## Task objective
Look below for the line containing "date = 2024-04-01T17:49:12+07:00"; from there through the line containing "- Vậy lúc cần", both lines included, please set down each line exactly and nothing else.

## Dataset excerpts
__________________________________________________

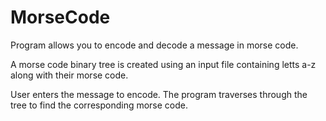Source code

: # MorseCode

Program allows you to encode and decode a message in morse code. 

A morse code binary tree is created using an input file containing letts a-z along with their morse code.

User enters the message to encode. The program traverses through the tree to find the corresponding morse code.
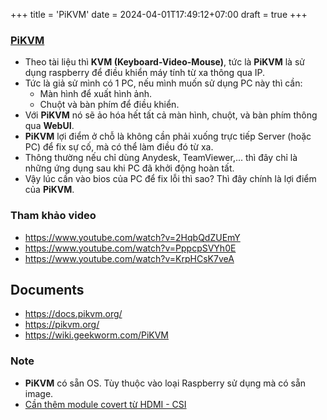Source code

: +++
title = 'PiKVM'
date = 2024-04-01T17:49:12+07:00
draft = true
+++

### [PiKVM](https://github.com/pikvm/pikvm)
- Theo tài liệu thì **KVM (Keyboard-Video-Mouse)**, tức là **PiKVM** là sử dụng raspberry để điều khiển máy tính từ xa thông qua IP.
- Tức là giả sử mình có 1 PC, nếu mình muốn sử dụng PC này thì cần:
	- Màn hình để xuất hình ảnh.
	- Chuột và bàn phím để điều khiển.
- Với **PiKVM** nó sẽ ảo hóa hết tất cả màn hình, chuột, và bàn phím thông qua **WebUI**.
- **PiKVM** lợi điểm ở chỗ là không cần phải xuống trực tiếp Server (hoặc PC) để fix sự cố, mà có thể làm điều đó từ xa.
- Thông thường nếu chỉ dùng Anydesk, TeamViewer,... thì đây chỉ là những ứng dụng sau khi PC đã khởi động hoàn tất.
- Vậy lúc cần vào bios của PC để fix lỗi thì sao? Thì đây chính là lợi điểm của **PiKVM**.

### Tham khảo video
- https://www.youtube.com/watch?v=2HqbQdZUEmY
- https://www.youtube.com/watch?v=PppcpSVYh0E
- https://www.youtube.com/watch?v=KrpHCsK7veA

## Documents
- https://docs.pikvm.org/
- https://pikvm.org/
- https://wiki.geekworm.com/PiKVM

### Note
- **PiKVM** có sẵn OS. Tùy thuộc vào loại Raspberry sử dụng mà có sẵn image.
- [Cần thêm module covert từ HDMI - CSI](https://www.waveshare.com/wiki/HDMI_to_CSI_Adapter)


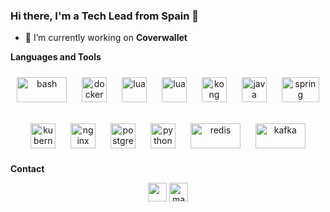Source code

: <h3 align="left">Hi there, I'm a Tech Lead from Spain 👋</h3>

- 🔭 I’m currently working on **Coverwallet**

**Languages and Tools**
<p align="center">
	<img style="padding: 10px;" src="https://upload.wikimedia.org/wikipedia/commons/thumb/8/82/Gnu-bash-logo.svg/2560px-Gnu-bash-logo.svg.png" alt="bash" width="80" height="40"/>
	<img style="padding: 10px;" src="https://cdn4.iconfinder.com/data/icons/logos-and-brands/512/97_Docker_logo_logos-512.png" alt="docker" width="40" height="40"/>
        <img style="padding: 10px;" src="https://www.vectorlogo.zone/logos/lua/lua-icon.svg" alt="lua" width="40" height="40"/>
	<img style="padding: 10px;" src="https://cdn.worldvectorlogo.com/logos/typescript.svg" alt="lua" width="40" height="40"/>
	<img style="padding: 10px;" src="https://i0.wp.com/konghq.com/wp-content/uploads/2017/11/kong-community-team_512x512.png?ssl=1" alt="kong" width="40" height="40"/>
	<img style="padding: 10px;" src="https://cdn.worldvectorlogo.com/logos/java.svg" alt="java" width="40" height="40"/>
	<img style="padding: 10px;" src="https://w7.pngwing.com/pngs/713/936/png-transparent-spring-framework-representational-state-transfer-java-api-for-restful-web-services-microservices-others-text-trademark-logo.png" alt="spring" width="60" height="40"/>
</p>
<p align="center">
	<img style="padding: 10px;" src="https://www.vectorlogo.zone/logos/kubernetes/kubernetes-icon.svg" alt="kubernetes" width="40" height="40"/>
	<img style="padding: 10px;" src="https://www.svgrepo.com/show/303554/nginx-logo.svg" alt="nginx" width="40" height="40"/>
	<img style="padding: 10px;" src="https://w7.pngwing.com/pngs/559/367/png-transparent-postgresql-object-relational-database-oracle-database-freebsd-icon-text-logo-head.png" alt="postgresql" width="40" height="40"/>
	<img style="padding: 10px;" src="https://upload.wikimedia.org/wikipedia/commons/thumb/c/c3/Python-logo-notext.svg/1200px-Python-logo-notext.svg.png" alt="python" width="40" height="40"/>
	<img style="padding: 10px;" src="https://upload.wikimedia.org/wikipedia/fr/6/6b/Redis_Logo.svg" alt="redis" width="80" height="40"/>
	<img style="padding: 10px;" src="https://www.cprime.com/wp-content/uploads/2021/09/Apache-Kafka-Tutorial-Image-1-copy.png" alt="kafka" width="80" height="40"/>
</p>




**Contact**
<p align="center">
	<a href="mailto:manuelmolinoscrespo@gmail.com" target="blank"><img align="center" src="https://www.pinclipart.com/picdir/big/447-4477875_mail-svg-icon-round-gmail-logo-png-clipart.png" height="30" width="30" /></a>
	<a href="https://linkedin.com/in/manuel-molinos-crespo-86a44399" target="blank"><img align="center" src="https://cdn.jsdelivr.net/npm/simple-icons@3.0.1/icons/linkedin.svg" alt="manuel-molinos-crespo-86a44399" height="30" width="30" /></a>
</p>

__________________________________________________

## Solution to the problem
date = 2024-04-01T17:49:12+07:00
draft = true
+++

### [PiKVM](https://github.com/pikvm/pikvm)
- Theo tài liệu thì **KVM (Keyboard-Video-Mouse)**, tức là **PiKVM** là sử dụng raspberry để điều khiển máy tính từ xa thông qua IP.
- Tức là giả sử mình có 1 PC, nếu mình muốn sử dụng PC này thì cần:
	- Màn hình để xuất hình ảnh.
	- Chuột và bàn phím để điều khiển.
- Với **PiKVM** nó sẽ ảo hóa hết tất cả màn hình, chuột, và bàn phím thông qua **WebUI**.
- **PiKVM** lợi điểm ở chỗ là không cần phải xuống trực tiếp Server (hoặc PC) để fix sự cố, mà có thể làm điều đó từ xa.
- Thông thường nếu chỉ dùng Anydesk, TeamViewer,... thì đây chỉ là những ứng dụng sau khi PC đã khởi động hoàn tất.
- Vậy lúc cần vào bios của PC để fix lỗi thì sao? Thì đây chính là lợi điểm của **PiKVM**.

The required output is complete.